## Task to complete
Each line from the beginning of the data below through the line containing "in the L2M." should be repeated exactly, please.

[Task material Boundary: Start]

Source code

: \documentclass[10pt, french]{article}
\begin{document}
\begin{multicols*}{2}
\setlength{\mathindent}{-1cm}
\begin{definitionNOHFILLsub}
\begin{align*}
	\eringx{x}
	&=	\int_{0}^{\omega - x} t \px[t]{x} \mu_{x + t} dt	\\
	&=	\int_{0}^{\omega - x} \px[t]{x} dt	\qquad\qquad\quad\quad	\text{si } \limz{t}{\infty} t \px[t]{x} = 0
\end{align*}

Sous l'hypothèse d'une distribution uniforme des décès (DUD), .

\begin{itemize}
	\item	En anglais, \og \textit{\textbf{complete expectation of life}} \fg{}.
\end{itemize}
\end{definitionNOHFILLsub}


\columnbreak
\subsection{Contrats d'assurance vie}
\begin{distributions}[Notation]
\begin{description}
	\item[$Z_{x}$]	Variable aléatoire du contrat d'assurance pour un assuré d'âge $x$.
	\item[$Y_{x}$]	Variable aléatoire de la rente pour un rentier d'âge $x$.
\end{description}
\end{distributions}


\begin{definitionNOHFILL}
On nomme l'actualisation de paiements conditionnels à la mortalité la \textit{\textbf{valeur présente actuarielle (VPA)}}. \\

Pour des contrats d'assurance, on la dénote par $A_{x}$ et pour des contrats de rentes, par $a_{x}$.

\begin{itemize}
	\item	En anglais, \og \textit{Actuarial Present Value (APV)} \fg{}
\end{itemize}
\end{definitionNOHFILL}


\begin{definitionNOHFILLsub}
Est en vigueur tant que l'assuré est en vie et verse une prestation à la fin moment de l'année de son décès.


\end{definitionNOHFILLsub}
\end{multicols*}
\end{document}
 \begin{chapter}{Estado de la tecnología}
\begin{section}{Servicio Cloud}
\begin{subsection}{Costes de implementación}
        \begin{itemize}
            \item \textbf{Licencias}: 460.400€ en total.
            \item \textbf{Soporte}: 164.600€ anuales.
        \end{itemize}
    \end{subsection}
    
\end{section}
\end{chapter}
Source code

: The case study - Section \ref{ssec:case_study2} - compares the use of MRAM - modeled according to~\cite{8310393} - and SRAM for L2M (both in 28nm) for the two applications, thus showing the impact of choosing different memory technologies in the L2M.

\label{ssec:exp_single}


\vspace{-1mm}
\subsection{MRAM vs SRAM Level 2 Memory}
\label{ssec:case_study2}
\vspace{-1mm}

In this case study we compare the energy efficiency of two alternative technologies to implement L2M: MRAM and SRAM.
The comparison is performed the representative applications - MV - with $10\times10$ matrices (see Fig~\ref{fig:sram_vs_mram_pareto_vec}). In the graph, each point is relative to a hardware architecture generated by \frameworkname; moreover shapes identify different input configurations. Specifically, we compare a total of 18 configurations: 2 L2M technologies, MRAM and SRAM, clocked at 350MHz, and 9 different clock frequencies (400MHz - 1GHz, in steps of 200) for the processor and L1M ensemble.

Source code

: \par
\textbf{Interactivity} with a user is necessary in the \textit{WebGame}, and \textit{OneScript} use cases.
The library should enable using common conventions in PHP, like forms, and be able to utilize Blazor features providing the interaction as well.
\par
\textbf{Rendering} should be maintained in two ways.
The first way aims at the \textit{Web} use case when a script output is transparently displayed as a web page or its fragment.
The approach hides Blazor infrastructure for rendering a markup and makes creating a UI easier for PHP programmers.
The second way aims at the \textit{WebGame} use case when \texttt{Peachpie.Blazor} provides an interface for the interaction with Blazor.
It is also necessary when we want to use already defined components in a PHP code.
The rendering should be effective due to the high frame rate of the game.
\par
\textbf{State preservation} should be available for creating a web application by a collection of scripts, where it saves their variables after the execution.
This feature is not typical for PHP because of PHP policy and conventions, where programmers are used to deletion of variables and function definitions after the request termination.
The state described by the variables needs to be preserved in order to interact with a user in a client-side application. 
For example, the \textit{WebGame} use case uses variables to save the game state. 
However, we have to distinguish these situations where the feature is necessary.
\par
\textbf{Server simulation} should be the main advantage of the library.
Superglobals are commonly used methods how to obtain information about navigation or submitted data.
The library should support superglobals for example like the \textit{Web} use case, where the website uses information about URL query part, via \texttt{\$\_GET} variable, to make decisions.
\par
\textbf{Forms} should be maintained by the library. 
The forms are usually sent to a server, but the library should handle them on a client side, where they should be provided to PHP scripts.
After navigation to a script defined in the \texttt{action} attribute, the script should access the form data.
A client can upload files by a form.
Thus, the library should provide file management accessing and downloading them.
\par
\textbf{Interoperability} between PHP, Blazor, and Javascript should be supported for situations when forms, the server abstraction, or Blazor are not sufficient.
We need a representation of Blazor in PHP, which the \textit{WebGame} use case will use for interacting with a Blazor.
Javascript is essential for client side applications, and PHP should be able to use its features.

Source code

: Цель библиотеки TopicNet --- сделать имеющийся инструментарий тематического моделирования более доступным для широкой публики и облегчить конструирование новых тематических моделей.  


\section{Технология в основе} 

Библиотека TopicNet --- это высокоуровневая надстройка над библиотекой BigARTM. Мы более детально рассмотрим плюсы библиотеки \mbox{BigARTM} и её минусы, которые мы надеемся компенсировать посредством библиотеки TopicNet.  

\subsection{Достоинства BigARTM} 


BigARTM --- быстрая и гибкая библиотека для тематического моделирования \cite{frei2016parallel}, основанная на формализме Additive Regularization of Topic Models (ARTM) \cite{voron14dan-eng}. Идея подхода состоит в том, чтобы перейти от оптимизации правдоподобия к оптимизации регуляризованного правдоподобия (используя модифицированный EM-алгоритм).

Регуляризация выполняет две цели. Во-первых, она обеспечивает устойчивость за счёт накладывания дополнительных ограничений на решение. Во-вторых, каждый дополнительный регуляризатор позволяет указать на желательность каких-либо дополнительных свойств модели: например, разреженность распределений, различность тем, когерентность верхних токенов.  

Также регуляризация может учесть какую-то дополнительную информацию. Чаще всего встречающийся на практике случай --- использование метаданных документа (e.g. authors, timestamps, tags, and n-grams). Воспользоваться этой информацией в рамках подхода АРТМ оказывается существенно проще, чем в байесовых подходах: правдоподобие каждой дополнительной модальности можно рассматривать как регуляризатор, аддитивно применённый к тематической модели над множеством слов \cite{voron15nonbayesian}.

[Task material Boundary: End]

## Answer for this exercise
Source code

: \documentclass[10pt, french]{article}
\begin{document}
\begin{multicols*}{2}
\setlength{\mathindent}{-1cm}
\begin{definitionNOHFILLsub}
\begin{align*}
	\eringx{x}
	&=	\int_{0}^{\omega - x} t \px[t]{x} \mu_{x + t} dt	\\
	&=	\int_{0}^{\omega - x} \px[t]{x} dt	\qquad\qquad\quad\quad	\text{si } \limz{t}{\infty} t \px[t]{x} = 0
\end{align*}

Sous l'hypothèse d'une distribution uniforme des décès (DUD), .

\begin{itemize}
	\item	En anglais, \og \textit{\textbf{complete expectation of life}} \fg{}.
\end{itemize}
\end{definitionNOHFILLsub}


\columnbreak
\subsection{Contrats d'assurance vie}
\begin{distributions}[Notation]
\begin{description}
	\item[$Z_{x}$]	Variable aléatoire du contrat d'assurance pour un assuré d'âge $x$.
	\item[$Y_{x}$]	Variable aléatoire de la rente pour un rentier d'âge $x$.
\end{description}
\end{distributions}


\begin{definitionNOHFILL}
On nomme l'actualisation de paiements conditionnels à la mortalité la \textit{\textbf{valeur présente actuarielle (VPA)}}. \\

Pour des contrats d'assurance, on la dénote par $A_{x}$ et pour des contrats de rentes, par $a_{x}$.

\begin{itemize}
	\item	En anglais, \og \textit{Actuarial Present Value (APV)} \fg{}
\end{itemize}
\end{definitionNOHFILL}


\begin{definitionNOHFILLsub}
Est en vigueur tant que l'assuré est en vie et verse une prestation à la fin moment de l'année de son décès.


\end{definitionNOHFILLsub}
\end{multicols*}
\end{document}
 \begin{chapter}{Estado de la tecnología}
\begin{section}{Servicio Cloud}
\begin{subsection}{Costes de implementación}
        \begin{itemize}
            \item \textbf{Licencias}: 460.400€ en total.
            \item \textbf{Soporte}: 164.600€ anuales.
        \end{itemize}
    \end{subsection}
    
\end{section}
\end{chapter}
Source code

: The case study - Section \ref{ssec:case_study2} - compares the use of MRAM - modeled according to~\cite{8310393} - and SRAM for L2M (both in 28nm) for the two applications, thus showing the impact of choosing different memory technologies in the L2M.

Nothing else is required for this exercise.